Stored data

>>>

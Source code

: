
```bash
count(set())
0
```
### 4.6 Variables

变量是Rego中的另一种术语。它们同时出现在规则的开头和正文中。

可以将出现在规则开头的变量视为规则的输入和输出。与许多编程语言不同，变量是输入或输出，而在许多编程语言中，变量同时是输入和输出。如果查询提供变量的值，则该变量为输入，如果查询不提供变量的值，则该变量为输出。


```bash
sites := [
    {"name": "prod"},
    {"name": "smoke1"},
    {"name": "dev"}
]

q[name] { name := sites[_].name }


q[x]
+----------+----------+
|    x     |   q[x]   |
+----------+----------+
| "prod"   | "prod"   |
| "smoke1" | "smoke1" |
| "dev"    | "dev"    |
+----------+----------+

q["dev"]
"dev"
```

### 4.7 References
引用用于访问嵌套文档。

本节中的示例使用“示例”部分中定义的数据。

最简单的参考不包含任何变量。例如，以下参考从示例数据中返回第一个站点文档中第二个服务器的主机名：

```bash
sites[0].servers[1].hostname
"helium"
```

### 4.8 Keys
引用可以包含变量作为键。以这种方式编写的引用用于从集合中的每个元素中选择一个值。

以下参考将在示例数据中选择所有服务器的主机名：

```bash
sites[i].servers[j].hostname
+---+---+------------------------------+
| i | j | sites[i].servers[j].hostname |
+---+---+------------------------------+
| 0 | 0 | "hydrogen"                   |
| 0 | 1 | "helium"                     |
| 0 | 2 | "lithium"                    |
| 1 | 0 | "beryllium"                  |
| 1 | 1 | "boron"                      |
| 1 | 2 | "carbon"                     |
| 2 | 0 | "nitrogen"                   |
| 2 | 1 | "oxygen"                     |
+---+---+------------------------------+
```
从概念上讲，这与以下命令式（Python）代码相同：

<<<

[Required work]:
Without skipping anything, transcribe every line above exactly.

[Solution for this exercise]:
Source code

:
```bash
count(set())
0
```
### 4.6 Variables

变量是Rego中的另一种术语。它们同时出现在规则的开头和正文中。

可以将出现在规则开头的变量视为规则的输入和输出。与许多编程语言不同，变量是输入或输出，而在许多编程语言中，变量同时是输入和输出。如果查询提供变量的值，则该变量为输入，如果查询不提供变量的值，则该变量为输出。


```bash
sites := [
    {"name": "prod"},
    {"name": "smoke1"},
    {"name": "dev"}
]

q[name] { name := sites[_].name }


q[x]
+----------+----------+
|    x     |   q[x]   |
+----------+----------+
| "prod"   | "prod"   |
| "smoke1" | "smoke1" |
| "dev"    | "dev"    |
+----------+----------+

q["dev"]
"dev"
```

### 4.7 References
引用用于访问嵌套文档。

本节中的示例使用“示例”部分中定义的数据。

最简单的参考不包含任何变量。例如，以下参考从示例数据中返回第一个站点文档中第二个服务器的主机名：

```bash
sites[0].servers[1].hostname
"helium"
```

### 4.8 Keys
引用可以包含变量作为键。以这种方式编写的引用用于从集合中的每个元素中选择一个值。

以下参考将在示例数据中选择所有服务器的主机名：

```bash
sites[i].servers[j].hostname
+---+---+------------------------------+
| i | j | sites[i].servers[j].hostname |
+---+---+------------------------------+
| 0 | 0 | "hydrogen"                   |
| 0 | 1 | "helium"                     |
| 0 | 2 | "lithium"                    |
| 1 | 0 | "beryllium"                  |
| 1 | 1 | "boron"                      |
| 1 | 2 | "carbon"                     |
| 2 | 0 | "nitrogen"                   |
| 2 | 1 | "oxygen"                     |
+---+---+------------------------------+
```
从概念上讲，这与以下命令式（Python）代码相同：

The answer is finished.